Friday, May 11, 2012

A Fish Story


How an angler and two government bureaucrats may have saved the Atlantic Ocean

Price is a lifelong striped bass fisherman with no formal training as a scientist. Yet he has spent the last four decades cutting open bass stomachs in a kind of renegade ecological study, charting the precipitous decline of the lowly menhaden. Price’s interest in the species is indirect; menhaden aren’t prized by anglers. But they are prized by striped bass. The little fish has historically been the striper’s most significant source of protein and calories. In fact, menhaden are a staple in the diets of dozens of marine predators in the Atlantic and its stuaries, from osprey to bluefish to dolphin to blue crab. In a host of undersea food chains, menhaden—also known as pogy and bunker—are a common denominator. They have been called the most important fish in the sea.

Price began his study years ago when it became increasingly evident to him that the striped bass in the Chesapeake were quite literally starving. And so, at least once a week he dissects bass to see whether the fish ate recently before they died. He squeezes spleens to determine if the fish had mycobacteriosis, a serious infection related to malnutrition that affects more than 60 percent of the striped bass in the Chesapeake Bay. He relays his findings in a numerical code of his own devising. “Body fat is a ten, ovaries a two, spleen is okay, empty stomach,” he says gruffly, while his wife, Henrietta, dutifully transcribes his thoughts into a ledger. Four times out of fifty, he pulls a whole menhaden from a bass belly, weighing each one with a small scale.

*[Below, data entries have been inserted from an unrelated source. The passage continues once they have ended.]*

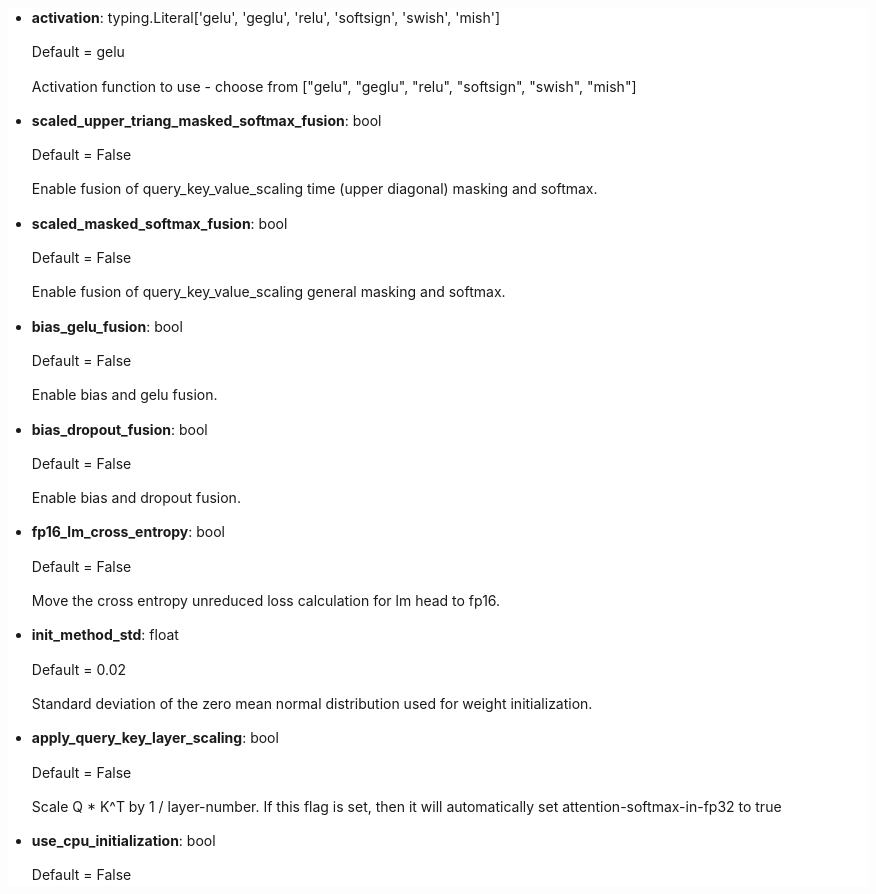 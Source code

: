 

- **activation**: typing.Literal['gelu', 'geglu', 'relu', 'softsign', 'swish', 'mish']

    Default = gelu

    Activation function to use - choose from ["gelu", "geglu", "relu", "softsign", "swish", "mish"]



- **scaled_upper_triang_masked_softmax_fusion**: bool

    Default = False

    Enable fusion of query_key_value_scaling time (upper diagonal) masking and softmax.



- **scaled_masked_softmax_fusion**: bool

    Default = False

    Enable fusion of query_key_value_scaling general masking and softmax.



- **bias_gelu_fusion**: bool

    Default = False

    Enable bias and gelu fusion.



- **bias_dropout_fusion**: bool

    Default = False

    Enable bias and dropout fusion.



- **fp16_lm_cross_entropy**: bool

    Default = False

    Move the cross entropy unreduced loss calculation for lm head to fp16.



- **init_method_std**: float

    Default = 0.02

    Standard deviation of the zero mean normal distribution used for weight initialization.



- **apply_query_key_layer_scaling**: bool

    Default = False

    Scale Q * K^T by 1 / layer-number. If this flag is set, then it will automatically set attention-softmax-in-fp32 to true



- **use_cpu_initialization**: bool

    Default = False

Local sport fishermen are happy to help Price by leaving him the bones and innards of their catch, because his work confirms what anglers up and down the Atlantic coast know from direct experience: the menhaden are disappearing.

Like any good mystery, this one has a prime suspect. Across the Chesapeake and about sixty miles to the south of where Price stands, a seaside factory hums and buzzes, filling the small town of Reedville, Virginia, with the putrid smell of menhaden chum. The looming smokestacks, warehouses, and pretty much everything else on Reedville’s Menhaden Road are owned by Omega Protein, a publicly traded company headquartered in Houston with a long and storied history of industrial fishing in Atlantic waters.

The operation is high-tech. Spotter planes take off from Reedville’s tiny airstrip to circle swathes of ocean, looking for the telltale shadow of menhaden moving by the million just below the surface. Pilots radio Omega Protein’s fleet of nine refurbished World War II transport ships, one of which dispatches two smaller boats that surround the school with a giant net called a purse seine, drawing the fish tightly together using the mechanics of a drawstring sack, until all the members of the school can be sucked out of the ocean with a vacuum pump. The boats can “set” the net twelve to fifteen times a day; a vessel will return to port with millions of menhaden aboard.

Harvested by the billions and then processed into various industrial products, menhaden are extruded into feed pellets that make up the staple food product for a booming global aquaculture market, diluted into oil for omega-3 health supplements, and sold in various meals and liquids to companies that make pet food, livestock feed, fertilizer, and cosmetics. We have all consumed menhaden one way or another. Pound for pound, more menhaden are pulled from the sea than any other fish species in the continental United States, and 80 percent of the menhaden netted from the Atlantic are the property of a single company. (...)

Menhaden were once so plentiful in the Atlantic that early pioneers described them as swimming in schools twenty-five miles long or more, packing themselves into bays and estuaries where they came to feed on dense schools of phytoplankton (algae and vegetable matter). Rutgers professor H. Bruce Franklin uncovered a trove of early accounts of menhaden for his book, The Most Important Fish in the Sea, like one from John Smith, who in 1608 encountered menhaden in the Chesapeake “lying so thick with their heads above the water, as for want of nets we attempted to catch them with a frying pan.”